L’organisme estime qu’entre 500 et 1 000 personnes vivent avec la maladie dans la région, dont 175 dans Rimouski-Neigette. Ces statistiques sont approximatives, selon l’organisme, parce qu’il est difficile d’avoir les vraies étant donné que peu de personnes atteintes demandent de l’aide.

« Au début, les symptômes sont des tremblements d’un seul côté du corps, l’écriture qui devient toute petite et la lenteur. Certains ont des difficultés à avaler. Les recherches disent que les symptômes apparaissent 5, 10 et même 20 ans avant d’avoir le diagnostic. On parle aussi de symptômes comme la fatigue et la dépression. Le diagnostic ne peut pas se faire au début. Il doit être fait par un neurologue », explique madame Savoie qui rappelle que la maladie peut arriver à tout âge.

25e anniversaire

En place depuis 25 ans, l’organisme organise des groupes de soutien, des activités et des ateliers toutes les semaines pour les membres et les proches aidants.

« Nous avons de l’aquaforme et des cours de conditionnement physique. Avec le groupe de soutien, nous rencontrons les membres et nous faisons des activités d’information. Nous invitons des professionnels du domaine médical, comme des orthophonistes, des diététistes ou des ergothérapeutes ainsi que des personnes du CLSC ou des juristes. Nous essayons d’avoir de la diversité », indique la présidente.

Des participants à l’activité Parcours Parkinson Bas-Saint-Laurent en septembre 2025. (Photo courtoisie)

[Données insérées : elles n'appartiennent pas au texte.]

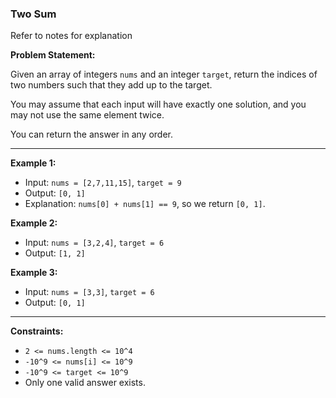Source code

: ### Two Sum

Refer to notes for explanation

**Problem Statement:**

Given an array of integers `nums` and an integer `target`, return the indices of two numbers such that they add up to the target.

You may assume that each input will have exactly one solution, and you may not use the same element twice.

You can return the answer in any order.

---

**Example 1:**

- Input: `nums = [2,7,11,15]`, `target = 9`
- Output: `[0, 1]`
- Explanation: `nums[0] + nums[1] == 9`, so we return `[0, 1]`.

**Example 2:**

- Input: `nums = [3,2,4]`, `target = 6`
- Output: `[1, 2]`

**Example 3:**

- Input: `nums = [3,3]`, `target = 6`
- Output: `[0, 1]`

---

**Constraints:**

- `2 <= nums.length <= 10^4`
- `-10^9 <= nums[i] <= 10^9`
- `-10^9 <= target <= 10^9`
- Only one valid answer exists.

Cette dernière ajoute qu’un système de correspondance entre des élèves du secondaire issus de l’immigration et les membres de Parkinson Bas-Saint-Laurent a été mis sur pied en 2025. Elle précise également que les ressources sont nombreuses dans la région.

« On ne peut pas rejoindre les gens, mais ils peuvent nous appeler ou obtenir plus d’information sur notre site. Nous pouvons leur donner du soutien et nous pouvons les écouter. Notre intervenante est infirmière auxiliaire et je suis pharmacienne retraitée. Nous avons des cordes à notre arc », souligne Micheline Savoie.

Être proche aidant

Le mari de la présidente de Parkinson Bas-Saint-Laurent avait 42 ans lorsqu’il a reçu un diagnostic de Parkinson. Elle l’a accompagné pendant 26 ans tout en bénéficiant des ressources mises à leur disposition.

« Nous étions tous les deux dans le groupe de fondation de l’organisme. Il croyait beaucoup à la recherche et il a voulu être présent dès le départ. Il est décédé, mais je continue parce que je crois beaucoup en ce que nous faisons. C’est enrichissant parce que j’aide les gens et c’est une continuité de mon travail de pharmacienne en vulgarisant les informations scientifiques. »

Parcours Parkinson Bas-Saint-Laurent se tiendra, encore cette année en septembre, au parc Beauséjour de Rimouski afin d’amasser des fonds. Il s’agit de la plus importante collecte de fonds annuelle de l’organisme.